Exit 8

A young man (Kazunari Ninomiya, "Letters from Iwo Jima") listening to classical music on a crowded rush hour train in Tokyo observes a salaryman screaming at a woman because her baby is crying, but, like every other passenger, does nothing to stand up for her. Then he'll get a phone call from the woman he's recently broken up with (Nana Komatsu, "After the Rain"), telling him she's at the hospital where she has just learned she is pregnant. The man says he will come and meet her there, but the decision she has yet to make throws him into a tailspin of doubt and anxiety, reflected by in the underground subway corridors that deny him "Exit 8."
Laura's Review: B-
Cowriter (with Hirase Kentaro)/director Genki Kawamura's addition of a psychological basis for the lost man's plunge into an endless loop of an underground subway corridor isn't integrated into his adaptation of the video game well enough to make its rules representative of the man's conundrum and is only applied to two of its four navigators, leaving the other two with no reason for being there. Unlike David Lynch's "Eraserhead," the looming prospect of fatherhood actually dilutes the film's horror, which may have been far more effective left as a nightmarish puzzle game.
After the initial setup, Kawamura breaks his film into three sections, the first, titled 'The Lost Man,' centering on our protagonist as he exits the train to head for the hospital via Exit 8. He'll walk beneath a yellow, overhead sign indicating Exit 8 into a white tiled corridor with several advertising posters (one for an Escher exhibit features the inverted '8' of the film's one sheet) hung along the left wall, an internal fire hydrant, doors and vents on the right. A salaryman (Yamato Kôchi) with a man bun in a white shirt and tie carrying a phone in one hand and briefcast in the other crosses at the end of the hall and begins marching towards him without acknowledging him, his dress shoes loudly tapping on the floor like a metronome. Our man turns a corner, passes a group of lockers and a photo booth with some trash lying in between them, then finds himself back where he started, the same salaryman appearing at the same time, but it won't be until his third pass that he begins to really sense that something isn't right. It is then that he will read the Information placard posted on the wall which tells him 'do not overlook anything out of the ordinary. If you discover an anomaly, turn back immediately. If you don’t, carry on. Then leave from Exit 8.' He immediately inventories the hallway. His next pass lists Exit 0, then Exit 1, then 2, progress being made, but then things begin to get weird. Every time he turns around that salaryman is right behind him grinning a maniacal grin. As he passes the lockers, he'll hear a baby crying, then a crescendo of them as all the locker lights change from green to red. The eyes on those posters begin to follow him. Then the salaryman appears with a little boy (Naru Asanuma) with a vivid red scrape on his cheek, another anomaly? After having gotten all the way up to Exit 5, the Lost Man finds his exit has been reset to 0 and he collapses on the ground, vomiting and weeping.

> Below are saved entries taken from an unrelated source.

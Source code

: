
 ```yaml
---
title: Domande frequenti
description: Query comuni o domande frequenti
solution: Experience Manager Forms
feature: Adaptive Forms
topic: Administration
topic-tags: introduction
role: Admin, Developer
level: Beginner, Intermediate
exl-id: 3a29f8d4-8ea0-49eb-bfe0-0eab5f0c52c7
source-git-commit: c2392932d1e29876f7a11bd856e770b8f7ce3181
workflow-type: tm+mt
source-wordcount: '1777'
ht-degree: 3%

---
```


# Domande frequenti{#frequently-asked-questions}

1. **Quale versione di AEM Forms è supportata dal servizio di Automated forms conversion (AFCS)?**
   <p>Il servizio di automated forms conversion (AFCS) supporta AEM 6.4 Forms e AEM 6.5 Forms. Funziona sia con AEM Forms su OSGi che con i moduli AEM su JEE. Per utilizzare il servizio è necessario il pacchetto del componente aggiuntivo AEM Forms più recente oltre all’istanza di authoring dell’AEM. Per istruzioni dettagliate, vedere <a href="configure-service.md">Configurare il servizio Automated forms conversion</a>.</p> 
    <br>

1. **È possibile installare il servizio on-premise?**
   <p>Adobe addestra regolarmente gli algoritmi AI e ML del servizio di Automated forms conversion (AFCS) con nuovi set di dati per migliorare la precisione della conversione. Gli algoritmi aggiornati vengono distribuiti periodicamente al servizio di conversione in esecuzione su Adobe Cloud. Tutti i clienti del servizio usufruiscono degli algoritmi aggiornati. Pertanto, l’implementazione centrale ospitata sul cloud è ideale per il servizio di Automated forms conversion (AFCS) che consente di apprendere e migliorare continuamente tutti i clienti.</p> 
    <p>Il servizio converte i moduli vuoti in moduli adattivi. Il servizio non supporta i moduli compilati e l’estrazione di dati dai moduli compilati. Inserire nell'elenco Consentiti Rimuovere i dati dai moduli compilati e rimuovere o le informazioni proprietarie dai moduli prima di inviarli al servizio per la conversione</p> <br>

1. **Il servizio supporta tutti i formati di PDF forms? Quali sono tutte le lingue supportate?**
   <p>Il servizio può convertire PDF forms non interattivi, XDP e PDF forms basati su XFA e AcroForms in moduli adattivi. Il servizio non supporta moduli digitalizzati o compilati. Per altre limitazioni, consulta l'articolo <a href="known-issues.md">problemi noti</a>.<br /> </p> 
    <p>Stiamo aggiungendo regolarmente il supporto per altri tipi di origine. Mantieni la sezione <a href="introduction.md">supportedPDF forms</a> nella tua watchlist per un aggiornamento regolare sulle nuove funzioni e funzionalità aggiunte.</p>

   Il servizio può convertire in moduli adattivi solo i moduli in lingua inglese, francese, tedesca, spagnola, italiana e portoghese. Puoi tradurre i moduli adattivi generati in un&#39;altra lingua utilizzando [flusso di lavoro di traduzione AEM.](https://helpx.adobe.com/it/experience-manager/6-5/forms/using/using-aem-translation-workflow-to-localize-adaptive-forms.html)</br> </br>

This shifts us to the middle segment, The Walking Man, which gives us that salaryman's point of view, but he's only ever so loosely connected to the Lost Man and we are left to guess what his psychological issue is. Could it be a prurient connection to the high school student (Kotone Hanase) who approaches him the way he approaches the Lost Man? Eventually she'll stop and ask him if he thinks they're dead or if they are in purgatory, before shutting down bizarrely, like a malfunctioning robot. We'll see this man take that little boy by the hand and see how the child got that scrape on his cheek, before we segue into the third chapter, The Boy, where The Lost Man will take the boy by the hand and reckon with his ex-girlfriend's pregnancy, including a futuristic reverie on the beach. The film ends on a very ambiguous note, the Lost Man back where he started on that train, Kawamura, who so strongly implied the man's feelings in the prior scene, now waffling on closure.
The film apparently had all the right elements in place to begin with, but the filmmakers' additional flourishes detract rather than add. The production design is perfect, as is the sound design which rachets up the tension with The Walking Man's echoing footsteps and the type of recurrent ding dong chime one used to hear in department stores, complemented by composers Shouhei Amimori and Yasutaka Nakata's unsettling score. Special effects are also good, coming into play in that final chapter where horrific things suggested by The Lost Man's earlier scrolling emerge from those vents and the subway is flooded. Ninomiya becomes more and more sympathetic as the film goes on and Kôchi's two facial expressions, a deadpan gaze and malevolent grin, are very effective.
"Exit 8" begins with a solid concept, but the repetitive nature of its construct begins to affect pacing and its sentimental third act ends up being an unsatisfying bait and switch tactic. The film has loads of atmosphere, but its narrative never fully connects.
Neon releases "Exit 8" in theaters on 4/10/26.